(Items listed in a dataset)
BEGIN
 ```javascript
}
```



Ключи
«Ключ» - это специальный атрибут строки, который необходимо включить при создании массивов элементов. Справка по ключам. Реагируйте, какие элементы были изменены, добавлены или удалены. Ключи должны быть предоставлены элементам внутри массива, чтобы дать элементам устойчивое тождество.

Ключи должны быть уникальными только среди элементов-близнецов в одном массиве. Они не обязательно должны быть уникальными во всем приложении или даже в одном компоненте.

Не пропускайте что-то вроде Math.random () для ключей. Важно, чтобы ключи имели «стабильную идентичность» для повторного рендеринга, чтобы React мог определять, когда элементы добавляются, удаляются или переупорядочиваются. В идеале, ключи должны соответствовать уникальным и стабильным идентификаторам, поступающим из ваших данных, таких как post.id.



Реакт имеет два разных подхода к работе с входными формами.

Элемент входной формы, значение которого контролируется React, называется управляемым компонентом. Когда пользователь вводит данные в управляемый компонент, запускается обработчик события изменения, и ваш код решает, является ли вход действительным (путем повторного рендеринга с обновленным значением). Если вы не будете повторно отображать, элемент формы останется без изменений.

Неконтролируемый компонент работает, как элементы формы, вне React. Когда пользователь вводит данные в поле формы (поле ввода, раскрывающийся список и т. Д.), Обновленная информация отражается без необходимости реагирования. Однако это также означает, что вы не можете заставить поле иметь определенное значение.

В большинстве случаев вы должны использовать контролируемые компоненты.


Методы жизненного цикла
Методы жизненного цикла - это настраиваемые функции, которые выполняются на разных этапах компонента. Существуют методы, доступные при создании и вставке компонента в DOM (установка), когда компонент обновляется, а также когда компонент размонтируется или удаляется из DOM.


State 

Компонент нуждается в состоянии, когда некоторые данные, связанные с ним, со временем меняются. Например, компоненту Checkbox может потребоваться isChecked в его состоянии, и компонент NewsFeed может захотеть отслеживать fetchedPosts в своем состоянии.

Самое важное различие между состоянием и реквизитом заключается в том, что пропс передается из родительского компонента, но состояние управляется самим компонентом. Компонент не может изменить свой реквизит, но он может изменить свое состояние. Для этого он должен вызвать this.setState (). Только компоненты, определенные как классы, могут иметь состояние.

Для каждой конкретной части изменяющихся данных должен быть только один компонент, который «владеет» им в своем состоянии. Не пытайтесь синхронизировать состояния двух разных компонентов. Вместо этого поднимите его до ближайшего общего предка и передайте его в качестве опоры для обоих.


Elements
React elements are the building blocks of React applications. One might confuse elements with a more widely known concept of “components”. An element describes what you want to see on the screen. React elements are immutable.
END
BEGIN
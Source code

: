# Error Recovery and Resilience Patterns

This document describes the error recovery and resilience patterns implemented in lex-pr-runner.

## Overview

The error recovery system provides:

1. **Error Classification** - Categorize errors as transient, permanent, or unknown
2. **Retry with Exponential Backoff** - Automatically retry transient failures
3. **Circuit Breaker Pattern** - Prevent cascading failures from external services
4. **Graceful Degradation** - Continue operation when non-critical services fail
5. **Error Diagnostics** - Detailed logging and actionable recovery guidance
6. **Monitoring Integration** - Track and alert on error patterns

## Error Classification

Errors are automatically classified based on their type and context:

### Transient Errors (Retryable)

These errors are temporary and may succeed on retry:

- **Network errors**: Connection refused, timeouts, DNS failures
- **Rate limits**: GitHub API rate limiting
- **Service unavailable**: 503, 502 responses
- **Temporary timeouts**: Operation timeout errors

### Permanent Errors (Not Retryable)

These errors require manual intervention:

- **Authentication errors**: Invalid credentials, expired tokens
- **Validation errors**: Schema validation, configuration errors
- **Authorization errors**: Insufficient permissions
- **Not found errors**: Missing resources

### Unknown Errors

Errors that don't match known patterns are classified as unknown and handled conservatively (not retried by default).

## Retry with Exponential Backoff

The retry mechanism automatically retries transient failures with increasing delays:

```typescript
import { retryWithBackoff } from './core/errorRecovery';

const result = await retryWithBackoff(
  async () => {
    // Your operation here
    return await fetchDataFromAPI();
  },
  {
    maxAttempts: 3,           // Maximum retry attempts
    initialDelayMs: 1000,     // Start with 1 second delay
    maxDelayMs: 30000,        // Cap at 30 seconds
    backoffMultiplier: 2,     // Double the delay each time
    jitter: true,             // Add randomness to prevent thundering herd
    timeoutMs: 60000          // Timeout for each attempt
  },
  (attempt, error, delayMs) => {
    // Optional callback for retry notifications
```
END
--- ASSIGNMENT ---
Reply with nothing but a number: how many lines of the entries above contain the string "timeouts"?

--- EXERCISE SOLUTION ---
2